# Quantile normalisation

[Quantile Normalization](https://en.wikipedia.org/wiki/Quantile_normalization) is a method to align distributions. Implement it using NumPy axis-wise operations and fancy indexing.

*Hint: look for documentation for `np.sort`, and `np.argsort`.*

In [1]:
from scipy.stats import rankdata

def qnorm(x):
    """Quantile normalize an input matrix.
    
    Parameters
    ----------
    x : 2D array of float, shape (M, N)
        The input data, with each column being a
        distribution to normalize.
        
    Returns
    -------
    xn : 2D array of float, shape (M, N)
        The normalized data.
    """
    order = np.argsort(x, axis=0) # using axis argument
    ranks = np.argsort(order, axis=0)
    rank_values = np.sort(x, 0).mean(1)
    return rank_values[ranks] # broadcasting / indexing

In [2]:
import numpy as np
data = np.array([[5, 4, 3],
                 [2, 1, 4],
                 [3, 5, 6],
                 [4, 2, 7]])

In [3]:
qnorm(data)

array([[ 5.66666667,  4.66666667,  2.        ],
       [ 2.        ,  2.        ,  3.        ],
       [ 3.        ,  5.66666667,  4.66666667],
       [ 4.66666667,  3.        ,  5.66666667]])

In [4]:
results = [[5.67, 4.67, 2.00],
           [2.00, 2.00, 3.00],
           [3.00, 5.67, 4.67],
           [4.67, 3.00, 5.67]]

In [5]:
from numpy.testing import assert_array_almost_equal

assert_array_almost_equal(qnorm(data), results, decimal=2)

# Introduction

Learning objectives:

* Knows to construct an array with given or random values.
* Knows how to determine the arguments and return values from built-in documentation.
* Knows how to sort an array in numerical order and to determine the order of elements in sorted array.
* Can explain the difference between element-wise and matrix product of two arrays.
* Knows how to apply reduction functions (mean, min, max) along a given axis.
* Can find a specialised numerical algorithm from the ones available in numpy.
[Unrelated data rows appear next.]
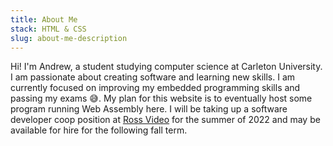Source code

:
 ```yaml
---
title: About Me
stack: HTML & CSS
slug: about-me-description
---
```

Hi! I'm Andrew, a student studying computer science at Carleton University. I am passionate about creating software and learning new skills.
I am currently focused on improving my embedded programming skills and passing my exams 😅. My plan for this website is to eventually host some program running Web Assembly here. I will be taking up a software developer coop position at <ins>[Ross Video](https://www.rossvideo.com/)</ins> for the summer of 2022 and may be available for hire for the following fall term.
* array construction: array, random, eye
* array shape: shape, reshape
* array methods: mean/min/max, sort, argsort
* array operations: add/substract with arrays and scalars, element-wise multiplication, and matrix dot product
* numerical methods: fft, linalg, dot

## numpy functions

1) Create a 5x5 square array with number 5 on diagonal and zeros otherwise. Consider using `np.eye` function (you can check the docstring).

2) Generate a random sequence of 10 integers from 1 to 100 without repetition (you may want to use `np.random.rand` and `np.argsort`).

In [6]:
np.random.rand(100).argsort()[:10]

array([96, 80, 20,  9, 81, 72, 93, 99, 77, 82])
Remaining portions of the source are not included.